The example of the ceramic chip substrate constructed by the method is shown in fig. 16. According to the method, the contour of the tile substrate in the shape of animals, plants and figures can be designed, see four cases given in fig. 17. In particular, design patterns on the contour of the tile substrate in the shape of a lion can construct an artistic layout of the lion pattern, see fig. 18. The contour of the ceramic chip substrate designed by the method can be used for constructing rich close-packed patterns, and the 16 local close-packed cases are shown in fig. 19.
Example 7
See fig. 20-22. Specifically, the porcelain piece basically corresponds to the regular hexagon structureHas a first corner point A 1 Second corner point A 2 Corner point A of third side 3 Corner point A of fourth side 4 Corner point A of the fifth side 5 And a sixth corner point A 6 First corner point A 1 With a second corner point A 2 An outer boundary contour is arranged between the two boundary positioning points B of the first boundary contour 1 In a regular hexagon A 1 A 2 A 3 A 4 A 5 A 6 Is defined by a first boundary contour with respect to a first corner point A 1 And a second corner point A 2 Perpendicular bisector BB of the line between 1 Symmetrical; the first boundary outline is formed by a second boundary point A 2 Counter-clockwise rotation by 120 DEG to form a second corner point A 2 And the third corner point A 3 A second boundary profile therebetween; the second boundary contour is at a third corner point A 3 Counter-clockwise 120 deg. rotation to form the third corner point A 3 And the fourth corner point A 4 A third boundary profile therebetween; the third boundary outline is characterized by a fourth corner point A 4 Counter-clockwise rotation by 120 DEG to form a fourth corner point A 4 And the fifth corner point A 5 A fourth boundary profile therebetween; the outline of the fourth boundary is in a fifth corner point A 5 Counter-clockwise 120 deg. rotation to form the fifth corner point A 5 And the sixth corner point A 6 A fifth boundary profile therebetween; the fifth boundary contour is characterized by a sixth corner point A 6 Counter-clockwise 120 deg. rotation to form a sixth corner point A 6 With the first corner point A 1 A sixth boundary profile therebetween. The example of the chip substrate constructed by the above method is shown in FIG. 18. According to the method, the contour of the chip substrate with different forms can be designed, and the example of the contour of the flower and the elephant chip substrate is shown in figure 21. In particular, a proper pattern is designed on the outline of the elephant chip substrate, so that the elephant pattern artistic close-laying can be constructed, and the design is shown in fig. 22.
The regular hexagonal boundary profile transformations of examples 1-7 all ensure that the area is unchanged, and periodic or aperiodic tiling can be achieved. According to specific needs, a designer can intentionally design the contour of a tile substrate conforming to a certain animal, plant or portrait, that is, under the condition of following the same construction flow of the tile substrates 1-7, still can construct tile substrates with different contours by designing different boundary contours, and the cases are given with reference to fig. 13, 17 and 21. Another significant advantage of the present invention is that a very rich mat can be constructed with one chip substrate type, see FIG. 19.

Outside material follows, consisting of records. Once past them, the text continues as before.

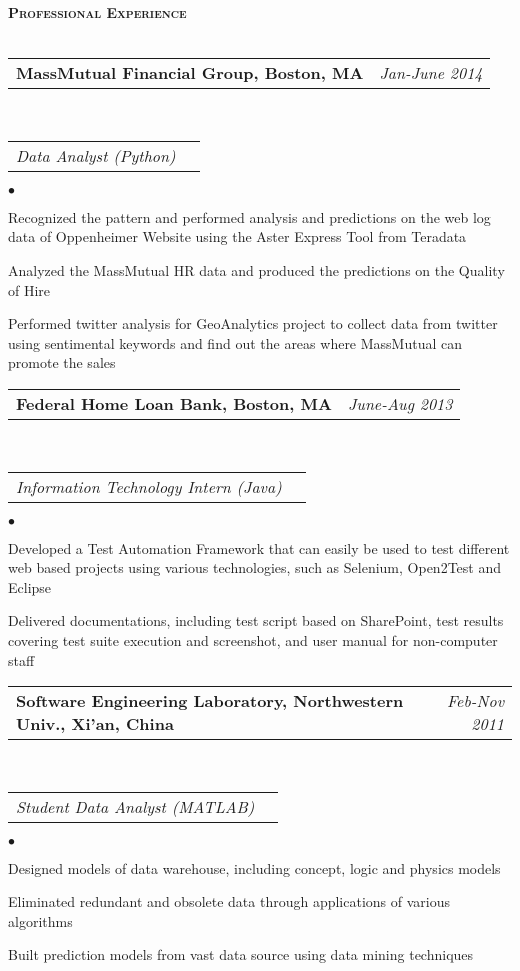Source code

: \documentclass[11pt]{article}
\makeatletter
\newcommand{\lineunder}{\vspace*{-8pt} \\ \hspace*{-18pt} \hrulefill \\}
\newcommand{\header}[1]{{\hspace*{-15pt}\vspace*{6pt} \large \textsc{\textbf{#1}}} \vspace*{-6pt} \lineunder}
\newenvironment{achievements}{\begin{list}{$\bullet$}{\topsep 0pt \itemsep -2pt}}{\vspace*{4pt}\end{list}}
\newcommand{\headerrow}[2]
{\begin{tabular*}{\linewidth}{l@{\extracolsep{\fill}}r}
	\hspace*{-15pt}#1 & #2 \\
\end{tabular*}}
\newcommand{\headerrowww}[1]
{\begin{tabular*}{\linewidth}{l@{\extracolsep{\fill}}r}
	#1 &\\
\end{tabular*}}
\makeatother
\begin{document}
\vspace*{2.5pt}
\header{Professional Experience}

\headerrow
{\textbf{MassMutual Financial Group, Boston, MA}}
{\emph{Jan-June 2014}}
\\
\headerrowww
{\emph{Data Analyst (Python)}}
	\begin{achievements}
	\item Recognized the pattern and performed analysis and predictions on the web log data of Oppenheimer Website using the Aster Express Tool from Teradata
	\item Analyzed the MassMutual HR data and produced the predictions on the Quality of Hire
	\item Performed twitter analysis for GeoAnalytics project to collect data from twitter using sentimental keywords and find out the areas where MassMutual can promote the sales
	\end{achievements}
	

\headerrow
{\textbf{Federal Home Loan Bank, Boston, MA}}
{\emph{June-Aug 2013}}
\\
\headerrowww
{\emph{Information Technology Intern (Java)}}
	\begin{achievements}
	\item Developed a Test Automation Framework that can easily be used to test different web based projects 
	using various technologies, such as Selenium, Open2Test and Eclipse
	\item Delivered  documentations, including test script based on SharePoint, test results covering 
	test suite execution and screenshot, and user manual for non-computer staff 
	\end{achievements}
	
\headerrow
{\textbf{Software Engineering Laboratory, Northwestern Univ., Xi'an, China}}
{\emph{Feb-Nov 2011}}
\\
\headerrowww
{\emph{Student Data Analyst (MATLAB)}}
	\begin{achievements}
	\item Designed models of data warehouse, including concept, logic and physics models
	\item Eliminated redundant and obsolete data through applications of various algorithms
	\item Built prediction models from vast data source using data mining techniques
	\end{achievements}
	
\end{document}
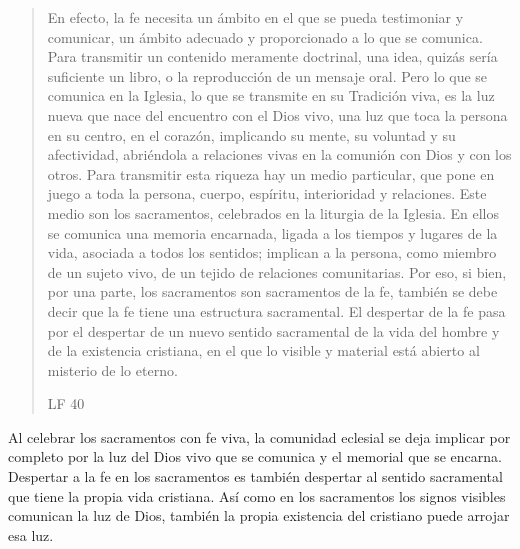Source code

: \blockquote[LF 40]{En efecto, la fe necesita un ámbito en el que se pueda
  testimoniar y comunicar, un ámbito adecuado y proporcionado a lo que se
  comunica. Para transmitir un contenido meramente doctrinal, una idea, quizás
  sería suficiente un libro, o la reproducción de un mensaje oral. Pero lo que
  se comunica en la Iglesia, lo que se transmite en su Tradición viva, es la luz
  nueva que nace del encuentro con el Dios vivo, una luz que toca la persona en
  su centro, en el corazón, implicando su mente, su voluntad y su afectividad,
  abriéndola a relaciones vivas en la comunión con Dios y con los otros. Para
  transmitir esta riqueza hay un medio particular, que pone en juego a toda la
  persona, cuerpo, espíritu, interioridad y relaciones. Este medio son los
  sacramentos, celebrados en la liturgia de la Iglesia. En ellos se comunica una
  memoria encarnada, ligada a los tiempos y lugares de la vida, asociada a todos
  los sentidos; implican a la persona, como miembro de un sujeto vivo, de un
  tejido de relaciones comunitarias. Por eso, si bien, por una parte, los
  sacramentos son sacramentos de la fe, también se debe decir que la fe tiene
  una estructura sacramental. El despertar de la fe pasa por el despertar de un
  nuevo sentido sacramental de la vida del hombre y de la existencia cristiana,
  en el que lo visible y material está abierto al misterio de lo eterno.}.
Al celebrar los sacramentos con fe viva, la comunidad eclesial se deja implicar
por completo por la luz del Dios vivo que se comunica y el memorial que se
encarna. Despertar a la fe en los sacramentos es también despertar al sentido
sacramental que tiene la propia vida cristiana. Así como en los sacramentos los
signos visibles comunican la luz de Dios, también la propia existencia del
cristiano puede arrojar esa luz.

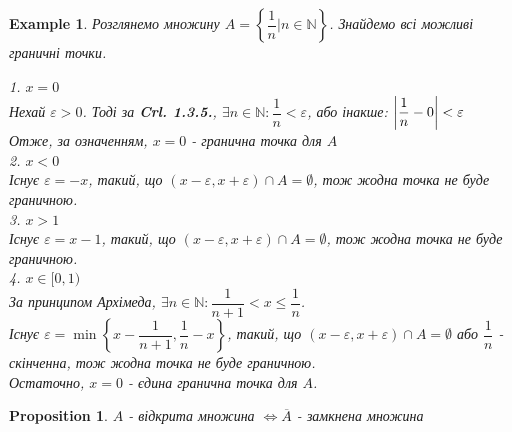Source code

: \documentclass[a4paper, 14pt]{article}
\theoremstyle{theoremdd}
\theoremstyle{theoremdd}
\theoremstyle{theoremdd}
\theoremstyle{theoremdd}
\newtheorem{example}[theorem]{Example}
\theoremstyle{theoremdd}
\newtheorem{proposition}[theorem]{Proposition}
\theoremstyle{theoremdd}
\theoremstyle{theoremdd}
\theoremstyle{theoremdd}
\begin{document}
\begin{example}
Розглянемо множину $A = \left\{ \dfrac{1}{n} | n \in \mathbb{N} \right\}$. Знайдемо всі можливі граничні точки.
\begin{figure}[H]
\centering
{}
\end{figure}
1. $x = 0$\\
Нехай $\varepsilon > 0$. Тоді за \textbf{Crl. 1.3.5.}, $\exists n \in \mathbb{N}: \dfrac{1}{n} < \varepsilon$, або інакше: $\abs{\dfrac{1}{n}-0} < \varepsilon$\\
Отже, за означенням, $x = 0$ - гранична точка для $A$
\bigskip \\
2. $x < 0$\\
Існує $\varepsilon = -x$, такий, що $(x-\varepsilon,x+\varepsilon) \cap A = \emptyset$, тож жодна точка не буде граничною.
\bigskip \\
3. $x > 1$\\
Існує $\varepsilon = x-1$, такий, що $(x-\varepsilon,x+\varepsilon) \cap A = \emptyset$, тож жодна точка не буде граничною.
\bigskip \\
4. $x \in [0,1)$\\
За принципом Архімеда, $\exists n \in \mathbb{N}: \dfrac{1}{n+1} < x \leq \dfrac{1}{n}$.\\
Існує $\varepsilon = \min \left\{ x - \dfrac{1}{n+1}, \dfrac{1}{n} - x \right\}$, такий, що $(x-\varepsilon, x+\varepsilon) \cap A = \emptyset$ або $\dfrac{1}{n}$ - скінченна, тож жодна точка не буде граничною.
\bigskip \\
Остаточно, $x = 0$ - єдина гранична точка для $A$.

\end{example}

\begin{proposition}
$A$ - відкрита множина $\iff \overline{A}$ - замкнена множина
\end{proposition}
\end{document}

In summary, compared with the traditional close-laying, the invention has the following five outstanding advantages: firstly, the traditional close-laying needs a plurality of ceramic chip substrates to be matched to form the complex and rich close-laying, but the ceramic chip substrates disclosed by the invention can realize the complex close-laying only in one type, so that the manufacturing process and the production cost are greatly simplified; secondly, the structure of the traditional closely-paved ceramic chip substrate is relatively simple, and most of the ceramic chip substrates only allow periodical closely-paved, but the ceramic chip substrate disclosed by the invention can not only construct periodical closely-paved but also construct non-periodical closely-paved; thirdly, the traditional ceramic chip substrate only allows a limited number of close-packed structures to be constructed, but the ceramic chip substrate disclosed by the invention allows a plurality of splicing modes, can construct thousands of close-packed structures with different structures, has more kinds of close-packed structures than the traditional close-packed structures, and is particularly suitable for constructing a system with high complexity; fourth, the allowable splicing mode of the traditional ceramic chip substrate is determined, so that the splicing difficulty is low. However, the ceramic chip substrate disclosed by the invention allows a plurality of connection possibilities, which can derive a plurality of error splicing possibilities meeting local close-laying but not global close-laying, and the splicing difficulty is increased sharply as the close-laying scale is increased; fifthly, the traditional closely-laid ceramic chip substrate cannot be deformed, and the boundary of the ceramic chip substrate is in a fixed shape, however, the boundary of the ceramic chip substrate disclosed by the invention can be freely changed in a construction criterion frame, so that the ceramic chip substrate has the outstanding potential of artistic design and has wide market application prospect.
For the device and the use method disclosed in the embodiments, since the device and the use method correspond to the method disclosed in the embodiments, the description is relatively simple, and the relevant places refer to the description of the method section.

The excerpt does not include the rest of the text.